══ Working data ══

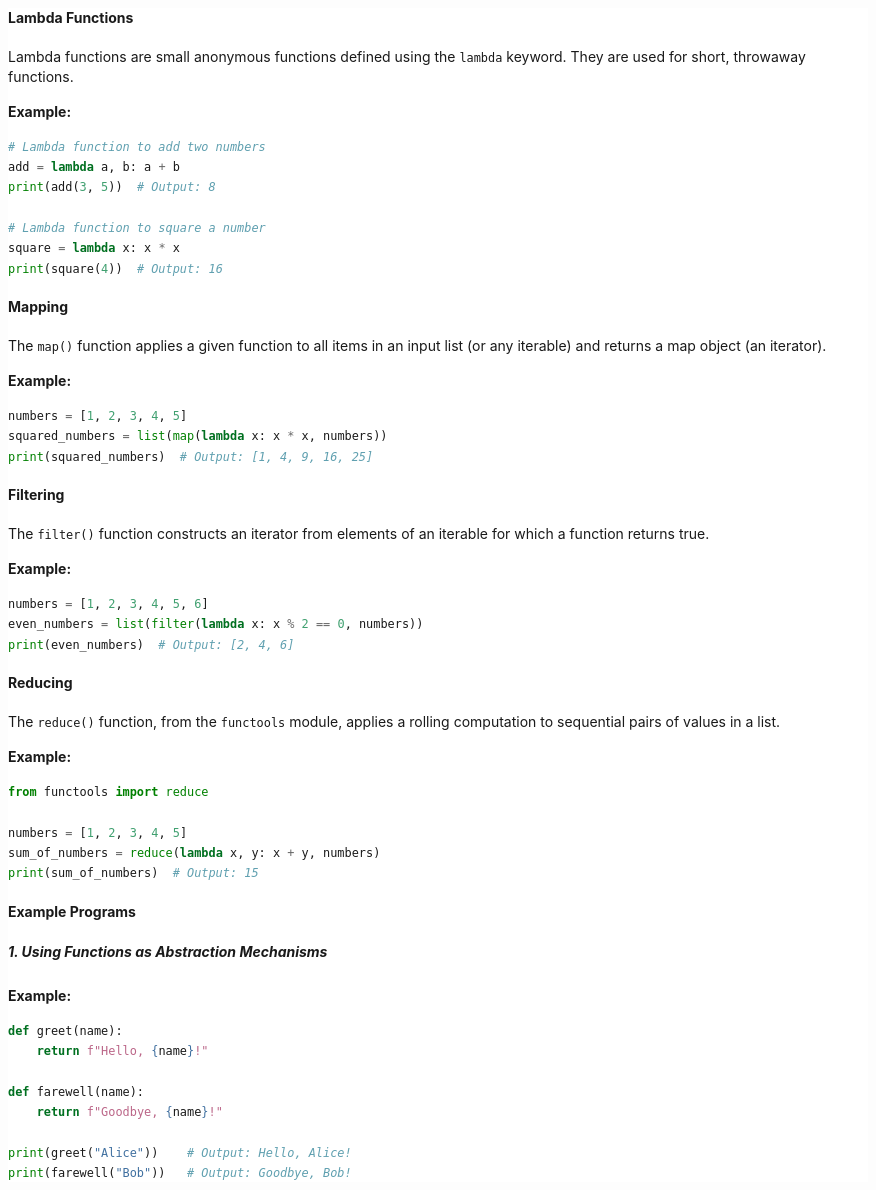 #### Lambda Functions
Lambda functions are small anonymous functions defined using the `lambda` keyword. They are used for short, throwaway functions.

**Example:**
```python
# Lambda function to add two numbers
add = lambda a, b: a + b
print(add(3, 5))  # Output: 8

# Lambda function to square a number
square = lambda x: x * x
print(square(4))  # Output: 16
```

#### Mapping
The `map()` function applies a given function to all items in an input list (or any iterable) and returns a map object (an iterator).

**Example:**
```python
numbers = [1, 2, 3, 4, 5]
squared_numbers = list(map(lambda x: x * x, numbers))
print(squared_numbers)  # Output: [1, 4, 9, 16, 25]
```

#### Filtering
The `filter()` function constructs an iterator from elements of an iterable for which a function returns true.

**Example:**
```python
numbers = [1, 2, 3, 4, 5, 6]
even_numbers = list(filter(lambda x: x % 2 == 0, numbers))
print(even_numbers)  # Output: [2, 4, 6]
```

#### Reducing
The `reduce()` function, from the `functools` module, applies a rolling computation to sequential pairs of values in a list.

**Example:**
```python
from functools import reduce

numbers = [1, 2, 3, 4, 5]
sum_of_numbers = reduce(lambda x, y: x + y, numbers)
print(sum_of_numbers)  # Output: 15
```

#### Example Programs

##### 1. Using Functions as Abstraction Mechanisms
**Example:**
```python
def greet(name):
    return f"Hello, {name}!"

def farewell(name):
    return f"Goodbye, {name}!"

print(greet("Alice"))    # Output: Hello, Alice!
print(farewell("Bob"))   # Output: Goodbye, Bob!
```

═══

What you are asked to do: Find every line in the records above that contains the word "name", and copy each one.

Answer for the task:
def greet(name):
    return f"Hello, {name}!"
def farewell(name):
    return f"Goodbye, {name}!"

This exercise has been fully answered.